MemClaw does not phone home by default. No usage data, analytics, or tracking of any kind.

If you set the SENTRY_DSN environment variable, Sentry error tracking is enabled — crash reports and performance traces are sent to your configured Sentry project. When SENTRY_DSN is empty (the default), Sentry is not initialized and no data leaves the server.

Contributing

We welcome contributions! See CONTRIBUTING.md for guidelines, development setup, and how to submit PRs.


FAQ

What is MemClaw? MemClaw is open-source governed shared memory for AI agent fleets: cross-agent, cross-fleet recall with visibility scopes, trust tiers, keystone policies, audit trails, and tenant isolation enforced on every operation — plus self-improving retrieval through outcome-based learning.

How is MemClaw different from a vector database? MemClaw uses pgvector under the hood but is not a vector DB wrapper. On top of hybrid search it adds fleet orchestration, per-agent retrieval tuning, contradiction detection, an 8-status lifecycle, an auto-extracted knowledge graph, LLM enrichment on every write, row-level tenant isolation, and audit trails on every operation.

How is MemClaw different from Mem0 or Zep? Mem0 and Zep focus on memory for individual agents; accuracy benchmarks cluster all three tools in a narrow band. MemClaw is built for fleets: multiple agents across teams and vendors sharing one governed memory plane, with trust tiers, keystone policies, and cross-fleet permissions those tools don't address. See How MemClaw compares.

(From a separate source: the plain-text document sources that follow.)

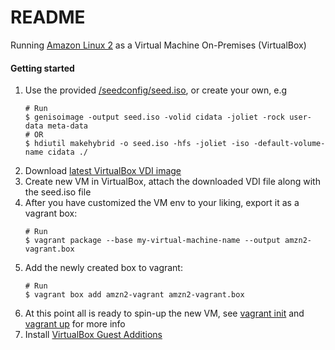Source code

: # README

Running [Amazon Linux 2](https://aws.amazon.com/amazon-linux-2/) as a Virtual Machine On-Premises
(VirtualBox)

#### Getting started

1. Use the provided [/seedconfig/seed.iso](/seedconfig/seed.iso), or create your own, e.g
   ```
   # Run
   $ genisoimage -output seed.iso -volid cidata -joliet -rock user-data meta-data
   # OR
   $ hdiutil makehybrid -o seed.iso -hfs -joliet -iso -default-volume-name cidata ./
   ```
2. Download [latest VirtualBox VDI image](https://cdn.amazonlinux.com/os-images/latest/virtualbox/)
3. Create new VM in VirtualBox, attach the downloaded VDI file along with the seed.iso file
4. After you have customized the VM env to your liking, export it as a vagrant box:
   ```
   # Run
   $ vagrant package --base my-virtual-machine-name --output amzn2-vagrant.box
   ```
5. Add the newly created box to vagrant:
   ```
   # Run
   $ vagrant box add amzn2-vagrant amzn2-vagrant.box
   ```
6. At this point all is ready to spin-up the new VM, see [vagrant init](https://www.vagrantup.com/docs/cli/init.html) and [vagrant up](https://www.vagrantup.com/docs/cli/up.html) for more info 
7. Install [VirtualBox Guest Additions](https://github.com/dotless-de/vagrant-vbguest)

Does MemClaw work with Claude Desktop, Claude Code, Cursor, or Windsurf? Yes — MemClaw is MCP-native. Paste a JSON config with a URL and API key into any MCP client and 12 tools appear immediately.

Can agents from different vendors share memory? Yes — that's the point. An Anthropic agent recalls what an OpenAI agent wrote, under the same governance rules — with trust tiers and visibility scopes deciding what crosses fleet boundaries.

Is MemClaw really free? The full engine — storage, 12 MCP tools, plugin, audit trail — is Apache 2.0. Run it yourself forever. The managed platform at memclaw.net adds hosting, scaling, and enterprise governance for teams that don't want to operate infrastructure.

Who runs MemClaw in production? eToro (NASDAQ: ETOR) runs 300+ agents on MemClaw — 26,500+ memories, 1,372 shared skills, 23 ms p50 search. Case study →


License

MemClaw is licensed under the Apache License, Version 2.0.

See NOTICE for copyright and third-party attributions.

Trademarks

"MemClaw" and "Caura" are trademarks of Caura. The Apache License 2.0 grants permission to use the source code but does not grant permission to use these names, logos, or branding in a way that suggests endorsement of, or affiliation with, any derivative work. See Apache License 2.0 §6 for the full legal terms.